HIV/AIDS is an incredibly complicated and widespread issue in terms of global health. It affects people all over the world, rich and poor; carries persistent stigmas; and is associated with a host of opportunistic infections. Drugs and treatment regimens are constantly being reexamined and often redefined. There are any number of ways to address the challenges that an HIV epidemic presents to the global population, but there is one in particular that merits specific acknowledgement. An increasingly important part of the developing world’s fight against HIV/AIDS is the simultaneous management of tuberculosis.
According to the WHO, TB is a leading cause of death amongst HIV-positive patients through opportunistic infection, coinfecting approximately one-third of people with HIV worldwide, and killing nearly 50% of those with AIDS. In countries with high rates of HIV infection up to 80% of patients may be coinfected with TB (when incorporating the developed world, the number still holds at a 30% global rate of coinfection). This stems from the fact that approximately one-third of the world’s population en masse is infected with latent TB. HIV infection proceeds to weaken the immune system thus leaving the patient vulnerable to developing active TB.

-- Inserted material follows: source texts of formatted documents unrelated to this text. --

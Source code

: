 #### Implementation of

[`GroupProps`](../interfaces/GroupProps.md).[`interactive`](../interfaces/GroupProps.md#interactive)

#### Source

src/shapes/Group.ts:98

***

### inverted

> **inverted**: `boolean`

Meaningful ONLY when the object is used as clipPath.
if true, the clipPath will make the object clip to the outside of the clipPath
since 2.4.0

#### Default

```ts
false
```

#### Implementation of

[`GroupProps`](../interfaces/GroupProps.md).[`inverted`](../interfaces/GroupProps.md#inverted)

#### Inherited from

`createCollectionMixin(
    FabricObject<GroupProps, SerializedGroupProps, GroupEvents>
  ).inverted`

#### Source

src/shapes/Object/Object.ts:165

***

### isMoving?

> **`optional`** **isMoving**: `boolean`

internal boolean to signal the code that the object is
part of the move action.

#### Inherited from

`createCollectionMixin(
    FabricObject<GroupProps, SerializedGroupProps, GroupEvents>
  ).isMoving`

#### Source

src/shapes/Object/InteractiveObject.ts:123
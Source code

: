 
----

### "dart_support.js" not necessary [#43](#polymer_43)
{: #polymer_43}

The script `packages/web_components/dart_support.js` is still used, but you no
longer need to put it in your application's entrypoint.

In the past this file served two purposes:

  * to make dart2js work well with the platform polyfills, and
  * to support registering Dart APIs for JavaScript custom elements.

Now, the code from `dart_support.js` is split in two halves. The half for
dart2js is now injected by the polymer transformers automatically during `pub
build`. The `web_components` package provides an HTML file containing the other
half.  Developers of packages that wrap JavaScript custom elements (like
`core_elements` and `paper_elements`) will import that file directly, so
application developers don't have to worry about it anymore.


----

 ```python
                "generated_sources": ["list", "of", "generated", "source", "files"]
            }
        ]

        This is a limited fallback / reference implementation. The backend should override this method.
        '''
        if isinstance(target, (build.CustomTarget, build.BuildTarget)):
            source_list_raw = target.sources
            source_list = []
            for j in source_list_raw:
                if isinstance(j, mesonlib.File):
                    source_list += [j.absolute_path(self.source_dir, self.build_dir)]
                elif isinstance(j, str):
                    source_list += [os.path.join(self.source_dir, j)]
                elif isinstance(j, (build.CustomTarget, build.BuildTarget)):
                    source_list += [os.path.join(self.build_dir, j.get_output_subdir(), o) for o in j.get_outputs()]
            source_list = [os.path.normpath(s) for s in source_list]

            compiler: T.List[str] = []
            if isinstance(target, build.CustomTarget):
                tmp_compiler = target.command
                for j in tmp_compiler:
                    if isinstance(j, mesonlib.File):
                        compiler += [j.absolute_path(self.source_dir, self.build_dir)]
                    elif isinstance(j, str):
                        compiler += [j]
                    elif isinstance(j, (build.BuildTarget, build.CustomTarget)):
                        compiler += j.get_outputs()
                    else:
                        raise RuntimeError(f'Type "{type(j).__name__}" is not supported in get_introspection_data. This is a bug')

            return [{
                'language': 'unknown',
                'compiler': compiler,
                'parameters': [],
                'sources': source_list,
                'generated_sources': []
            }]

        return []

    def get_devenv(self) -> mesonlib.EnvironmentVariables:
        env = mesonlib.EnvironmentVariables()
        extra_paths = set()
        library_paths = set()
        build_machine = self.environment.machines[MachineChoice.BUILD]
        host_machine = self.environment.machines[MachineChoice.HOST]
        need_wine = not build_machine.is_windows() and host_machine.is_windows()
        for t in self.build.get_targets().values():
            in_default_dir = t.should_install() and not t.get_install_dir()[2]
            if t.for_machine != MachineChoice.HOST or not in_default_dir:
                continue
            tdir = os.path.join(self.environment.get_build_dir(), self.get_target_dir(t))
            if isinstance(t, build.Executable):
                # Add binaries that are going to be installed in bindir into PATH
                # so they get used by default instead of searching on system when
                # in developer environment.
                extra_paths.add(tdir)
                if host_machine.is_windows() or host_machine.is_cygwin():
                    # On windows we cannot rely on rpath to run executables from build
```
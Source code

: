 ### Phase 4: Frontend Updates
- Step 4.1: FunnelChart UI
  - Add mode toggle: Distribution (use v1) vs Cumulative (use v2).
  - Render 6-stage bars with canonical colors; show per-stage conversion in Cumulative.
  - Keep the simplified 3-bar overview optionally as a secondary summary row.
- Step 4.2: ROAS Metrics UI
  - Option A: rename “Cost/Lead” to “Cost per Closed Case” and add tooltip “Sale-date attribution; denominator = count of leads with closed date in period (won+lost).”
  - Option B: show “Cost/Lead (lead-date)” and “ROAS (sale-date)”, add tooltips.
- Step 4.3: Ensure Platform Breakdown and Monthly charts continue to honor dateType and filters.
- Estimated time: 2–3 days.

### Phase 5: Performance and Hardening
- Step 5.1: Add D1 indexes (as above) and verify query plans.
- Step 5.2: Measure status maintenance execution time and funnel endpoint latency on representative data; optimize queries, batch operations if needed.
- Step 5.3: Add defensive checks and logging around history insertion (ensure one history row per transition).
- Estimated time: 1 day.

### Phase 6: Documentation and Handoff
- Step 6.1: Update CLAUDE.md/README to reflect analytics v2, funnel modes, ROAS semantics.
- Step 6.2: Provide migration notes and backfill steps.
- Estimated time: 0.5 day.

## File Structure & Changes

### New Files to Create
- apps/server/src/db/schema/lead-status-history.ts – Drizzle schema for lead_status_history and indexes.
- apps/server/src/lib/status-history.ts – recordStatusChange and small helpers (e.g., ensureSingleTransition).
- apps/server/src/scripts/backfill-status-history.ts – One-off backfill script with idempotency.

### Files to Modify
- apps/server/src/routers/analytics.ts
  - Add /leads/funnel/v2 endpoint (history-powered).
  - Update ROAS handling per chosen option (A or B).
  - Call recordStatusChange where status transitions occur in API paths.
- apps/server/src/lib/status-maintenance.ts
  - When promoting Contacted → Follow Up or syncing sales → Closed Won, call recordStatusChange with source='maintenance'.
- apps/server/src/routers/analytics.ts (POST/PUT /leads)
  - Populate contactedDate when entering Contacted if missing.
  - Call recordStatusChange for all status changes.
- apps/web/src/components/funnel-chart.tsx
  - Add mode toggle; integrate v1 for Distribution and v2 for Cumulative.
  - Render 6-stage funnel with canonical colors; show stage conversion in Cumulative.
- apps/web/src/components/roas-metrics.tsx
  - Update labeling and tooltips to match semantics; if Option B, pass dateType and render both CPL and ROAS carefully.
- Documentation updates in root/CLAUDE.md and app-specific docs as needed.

A large part of the problem is patient management, diagnostics, and treatment. Due to lack of funds, space, and medicine, NGOs, hospitals and clinics in the developing world often unintentionally promote coinfection yet much of it cannot be helped without increased monetary and physician availability. Generally, testing and treatment need to be increased exponentially. The CDC recommends that all patients infected with HIV receive tests for TB, and all patients testing positive for TB be given full courses of treatment, whether or not they show symptoms, to prevent the latent infection from become active thus becoming contagious. The WHO also confirms that an extremely important preventative treatment for TB is through ART begun at an early stage of HIV infection.
These goals, while ideal and rational, are not necessarily feasible in countries with limited resources. Many countries do not have the budget to obtain enough TB drugs, and, of course, ART is traditionally given to only those with drastically low CD4 levels. Many studies are currently being done that confirm the benefits of beginning ART at initial diagnosis of HIV, but this will inevitably prove to be quite expensive: lifelong treatment must continue for any number of years and scheduled interruptions have been yielding disastrous results.
Generally it seems that early, accurate diagnosis and directly observed treatment is the best and most effective option in regards to management of both HIV and TB. However, it is also important for policy-makers and healthcare practitioners to actively acknowledge the strong and definite link between these two diseases. Patient management should ensure that TB patients are quarantined separately from HIV patients as best as the setting allows. Treatment should be started as early as possible for both diseases and should be monitored to ensure medication is taken properly as developing MDR-TB while infected with HIV is exponentially more difficult to overcome. Most importantly, it is beneficial for international health organizations to form partnerships between those dealing with HIV/AIDS and those focusing on TB as neither can be managed effectively without consideration of the other.